Multi Output Perceptron.

import tensorflow as tf

layer = tf.keras.layers.Dense(units=2)

Dense layers. Because all inputs are densely connected to all outputs, these layers are called Dense layers.

Single Layer Neural Network.

import tensorflow as tf

model = tf.keras.Sequential([
    tf.keras.layers.Dense(n),
    tf.keras.layers.Dense(2)
])

Deep Neural Network.

import tensorflow as tf

model = tf.keras.Sequential([
    tf.keras.layers.Dense(n1),
    tf.keras.layers.Dense(n2),
    :
    tf.keras.layers.Dense(2)
])

Applying Neural Networks

Quantifying Loss. The loss of our network measures the cost incurred from incorrect predictions.

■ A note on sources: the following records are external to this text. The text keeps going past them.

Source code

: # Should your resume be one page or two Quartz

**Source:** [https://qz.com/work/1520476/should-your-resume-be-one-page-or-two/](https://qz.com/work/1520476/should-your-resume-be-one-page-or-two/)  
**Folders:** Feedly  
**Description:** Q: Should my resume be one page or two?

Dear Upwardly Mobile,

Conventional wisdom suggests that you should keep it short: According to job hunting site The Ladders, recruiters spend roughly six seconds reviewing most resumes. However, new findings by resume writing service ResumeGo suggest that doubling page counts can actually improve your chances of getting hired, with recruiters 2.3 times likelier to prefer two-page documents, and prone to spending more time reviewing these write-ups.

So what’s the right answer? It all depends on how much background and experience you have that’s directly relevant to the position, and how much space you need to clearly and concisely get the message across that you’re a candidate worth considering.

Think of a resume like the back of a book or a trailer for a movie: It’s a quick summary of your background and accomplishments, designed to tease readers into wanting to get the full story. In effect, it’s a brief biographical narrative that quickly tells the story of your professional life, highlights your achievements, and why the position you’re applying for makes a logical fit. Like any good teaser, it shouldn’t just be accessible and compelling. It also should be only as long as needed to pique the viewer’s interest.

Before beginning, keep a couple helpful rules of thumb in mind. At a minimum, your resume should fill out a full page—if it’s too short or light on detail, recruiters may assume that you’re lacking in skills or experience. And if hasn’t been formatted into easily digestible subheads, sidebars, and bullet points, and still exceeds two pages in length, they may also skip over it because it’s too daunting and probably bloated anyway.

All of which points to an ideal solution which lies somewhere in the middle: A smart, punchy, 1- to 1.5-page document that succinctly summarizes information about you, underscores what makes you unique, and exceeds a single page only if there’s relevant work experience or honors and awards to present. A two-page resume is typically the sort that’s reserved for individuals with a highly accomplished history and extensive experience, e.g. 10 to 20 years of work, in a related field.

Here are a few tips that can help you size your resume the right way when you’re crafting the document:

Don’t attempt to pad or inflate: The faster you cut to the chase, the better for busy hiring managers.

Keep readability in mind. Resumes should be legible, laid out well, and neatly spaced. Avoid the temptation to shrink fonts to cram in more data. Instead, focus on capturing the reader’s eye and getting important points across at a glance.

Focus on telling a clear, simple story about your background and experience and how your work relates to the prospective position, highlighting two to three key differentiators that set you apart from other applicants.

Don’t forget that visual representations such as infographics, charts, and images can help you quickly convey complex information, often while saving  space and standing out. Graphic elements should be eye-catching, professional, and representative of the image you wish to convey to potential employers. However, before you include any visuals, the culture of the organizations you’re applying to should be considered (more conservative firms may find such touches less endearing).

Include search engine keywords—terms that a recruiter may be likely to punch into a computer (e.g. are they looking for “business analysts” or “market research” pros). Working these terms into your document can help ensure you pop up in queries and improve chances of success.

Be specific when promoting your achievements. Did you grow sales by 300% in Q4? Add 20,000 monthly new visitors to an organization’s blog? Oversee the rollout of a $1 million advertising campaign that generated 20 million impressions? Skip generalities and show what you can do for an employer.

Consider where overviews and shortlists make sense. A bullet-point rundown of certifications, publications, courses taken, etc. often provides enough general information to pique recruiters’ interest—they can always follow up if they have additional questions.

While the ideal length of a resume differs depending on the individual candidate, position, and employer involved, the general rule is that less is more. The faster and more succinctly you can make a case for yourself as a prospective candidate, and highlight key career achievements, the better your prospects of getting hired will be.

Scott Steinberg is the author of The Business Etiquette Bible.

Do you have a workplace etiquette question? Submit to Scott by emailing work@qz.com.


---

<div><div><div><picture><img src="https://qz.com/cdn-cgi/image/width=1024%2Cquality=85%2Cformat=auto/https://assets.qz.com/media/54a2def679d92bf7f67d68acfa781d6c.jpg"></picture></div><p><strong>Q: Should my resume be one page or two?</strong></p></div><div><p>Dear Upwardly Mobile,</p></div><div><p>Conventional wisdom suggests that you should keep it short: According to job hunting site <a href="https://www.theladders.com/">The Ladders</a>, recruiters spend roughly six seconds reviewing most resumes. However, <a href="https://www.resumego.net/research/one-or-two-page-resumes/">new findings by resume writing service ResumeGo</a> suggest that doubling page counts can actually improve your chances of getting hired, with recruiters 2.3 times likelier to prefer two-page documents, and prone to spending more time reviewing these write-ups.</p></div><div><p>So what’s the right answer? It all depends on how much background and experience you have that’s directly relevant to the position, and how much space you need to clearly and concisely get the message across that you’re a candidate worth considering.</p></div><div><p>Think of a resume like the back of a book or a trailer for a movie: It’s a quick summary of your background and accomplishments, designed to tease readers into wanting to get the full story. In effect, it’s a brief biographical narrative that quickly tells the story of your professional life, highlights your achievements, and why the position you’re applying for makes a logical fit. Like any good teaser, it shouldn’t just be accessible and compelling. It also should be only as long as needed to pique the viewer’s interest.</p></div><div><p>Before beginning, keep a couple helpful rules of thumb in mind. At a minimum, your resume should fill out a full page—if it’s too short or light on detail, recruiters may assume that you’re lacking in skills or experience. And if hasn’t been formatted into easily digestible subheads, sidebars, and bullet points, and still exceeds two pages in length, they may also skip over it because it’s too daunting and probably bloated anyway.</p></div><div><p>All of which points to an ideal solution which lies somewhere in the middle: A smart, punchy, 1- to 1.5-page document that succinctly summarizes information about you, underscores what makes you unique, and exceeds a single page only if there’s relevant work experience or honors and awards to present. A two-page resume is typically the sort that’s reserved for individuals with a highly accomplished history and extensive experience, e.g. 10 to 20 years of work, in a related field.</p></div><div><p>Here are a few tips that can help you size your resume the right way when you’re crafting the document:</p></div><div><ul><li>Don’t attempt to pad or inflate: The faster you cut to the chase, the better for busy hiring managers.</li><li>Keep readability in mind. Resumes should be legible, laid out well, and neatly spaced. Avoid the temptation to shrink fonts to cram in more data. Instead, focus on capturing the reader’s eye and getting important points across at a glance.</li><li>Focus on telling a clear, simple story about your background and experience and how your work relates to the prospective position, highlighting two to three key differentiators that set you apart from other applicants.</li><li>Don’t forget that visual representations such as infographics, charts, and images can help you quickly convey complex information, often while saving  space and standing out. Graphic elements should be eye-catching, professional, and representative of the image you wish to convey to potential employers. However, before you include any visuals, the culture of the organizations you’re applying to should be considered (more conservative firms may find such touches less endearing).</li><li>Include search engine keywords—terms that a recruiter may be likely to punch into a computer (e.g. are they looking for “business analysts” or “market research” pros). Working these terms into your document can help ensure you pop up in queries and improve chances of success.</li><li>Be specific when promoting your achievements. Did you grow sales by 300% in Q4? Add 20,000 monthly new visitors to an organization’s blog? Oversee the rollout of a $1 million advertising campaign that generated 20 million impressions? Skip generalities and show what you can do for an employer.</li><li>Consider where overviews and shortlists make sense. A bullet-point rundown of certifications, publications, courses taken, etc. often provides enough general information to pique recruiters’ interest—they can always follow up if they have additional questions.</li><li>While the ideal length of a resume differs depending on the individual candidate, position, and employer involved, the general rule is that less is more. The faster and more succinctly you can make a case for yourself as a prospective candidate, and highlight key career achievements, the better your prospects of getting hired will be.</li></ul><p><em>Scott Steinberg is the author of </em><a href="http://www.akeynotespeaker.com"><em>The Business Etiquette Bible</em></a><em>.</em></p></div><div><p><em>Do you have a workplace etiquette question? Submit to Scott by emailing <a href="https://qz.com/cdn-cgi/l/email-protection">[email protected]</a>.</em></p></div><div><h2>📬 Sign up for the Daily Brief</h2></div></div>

\[\mathcal{L}(f(x^{(i)};\mathbf{W}),y^{(i)})\]

$f(x^{(i)};\mathbf{W})$ is the predicted value, and the $y^{(i)}$ is the actual value.

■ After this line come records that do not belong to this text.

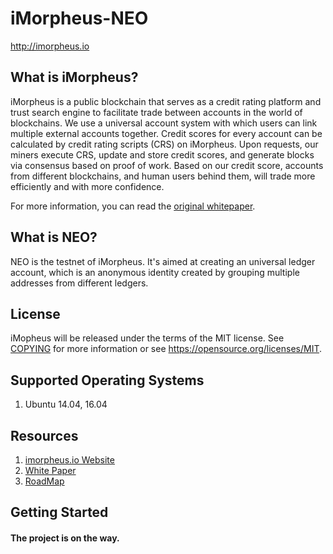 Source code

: iMorpheus-NEO
=====================================
http://imorpheus.io

What is iMorpheus?
----------------
iMorpheus is a public blockchain that serves as a credit rating platform and trust search engine to facilitate trade between accounts in the world of blockchains.
We use a universal account system with which users can link multiple external accounts together.
Credit scores for every account can be calculated by credit rating scripts (CRS) on iMorpheus.
Upon requests, our miners execute CRS, update and store credit scores, and generate blocks via consensus based on proof of work.
Based on our credit score, accounts from different blockchains, and human users behind them, will trade more efficiently and with more confidence.

For more information, you can read the
[original whitepaper](http://imorpheus.io/whitepaper/whitepaper.pdf).

What is NEO?
---------------
NEO is the testnet of iMorpheus. It's aimed at creating an universal ledger account, which is an anonymous identity created by grouping multiple addresses from different ledgers.

License
---------------

iMopheus will be released under the terms of the MIT license. See [COPYING](COPYING) for more
information or see https://opensource.org/licenses/MIT.

Supported Operating Systems
-------------------
1. Ubuntu 14.04, 16.04

Resources
-------------------
1. [imorpheus.io Website](http://imorpheus.io)
2. [White Paper](http://imorpheus.io/whitepaper/whitepaper.pdf)
3. [RoadMap](https://github.com/iMorpheusIO/Docs/blob/master/RoadMap.md)

## Getting Started
#### The project is on the way.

Empirical Loss. The empirical loss measures the total loss over our entire dataset.

\[\mathbf{J(W)}=\frac{1}{n}\sum_{i=1}^n\mathcal{L}(f(x^{(i)};\mathbf{W}),y^{(i)})\]

$\mathbf{J(W)}$ is the mean of every loss of each individual, and it is also known as: 1) Objective function, 2) Cost function, 3) Empirical risk.

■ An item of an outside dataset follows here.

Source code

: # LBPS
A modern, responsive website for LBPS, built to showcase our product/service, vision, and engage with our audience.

Binary Cross Entropy Loss. Cross entropy loss can be used with models that output a probability between 0 and 1.

\[\mathbf{J(W)}=-\frac{1}{n}\sum_{i=1}^ny^{(i)}\log(f(x^{(i)};\mathbf{W}))+(1-y^{(i)})\log(1-f(x^{(i)};\mathbf{W}))\]

loss = tf.reduce_mean( tf.nn,softmax_cross_entropy_with_logits(y, predicted) )

Mean Squared Error Loss. it can be used with regression models that output continuous real numbers.

\[\mathbf{J(W)}=-\frac{1}{n}\sum_{i=1}^n(y^{(i)}-f(x^{(i)};\mathbf{W}))^2\]

loss = tf.reduce_mean( tf.square(tf.subtract(y, predicted)) )
loss = tf.keras.losses.MSE( y, predicted )

Training Neural Networks

Loss Optimization. We want to find the network weights that achieve the lowest loss:

\[\begin{aligned} W^*&=\underset{W}{\text{argmin}}\frac{1}{n}\sum_{i=1}^n\mathcal{L}(f(x^{(i)};W),y^{(i)})\\&=\underset{W}{\text{argmin}} \mathbf{J(W)} \end{aligned}\]

REMEMBER: Our loss is a function of the network weights.

Gradient Descent. Algorithm

Initialize weights randomly ~$\mathcal{N}(0,\sigma^2)$
Loop until convergence:
1. Compute gradient, $\frac{\partial J(W)}{\partial W}$
2. Update weights, $W\leftarrow W-\eta\frac{\partial J(W)}{\partial W}$
Return weights

import tensorflow as tf

weights = tf.Variable([tf.random.normal()])

while True:     # loop forever
    with tf.GradientTape() as g:
        loss = compute_loss(weights)
        gradient = g.gradient(loss, weights)

    weights = weights - lr * gradient

We will converge to the local minimum, and we don't know if we converge to the global minimum.

Using Chain Rules repeatedly for every weight in the network using gradients from later layers.

\[\frac{\partial J(W)}{\partial w_1}=\frac{\partial J(W)}{\partial\hat{y}}*\frac{\partial\hat{y}}{\partial z_1}*\frac{\partial z_1}{\partial w_1}\]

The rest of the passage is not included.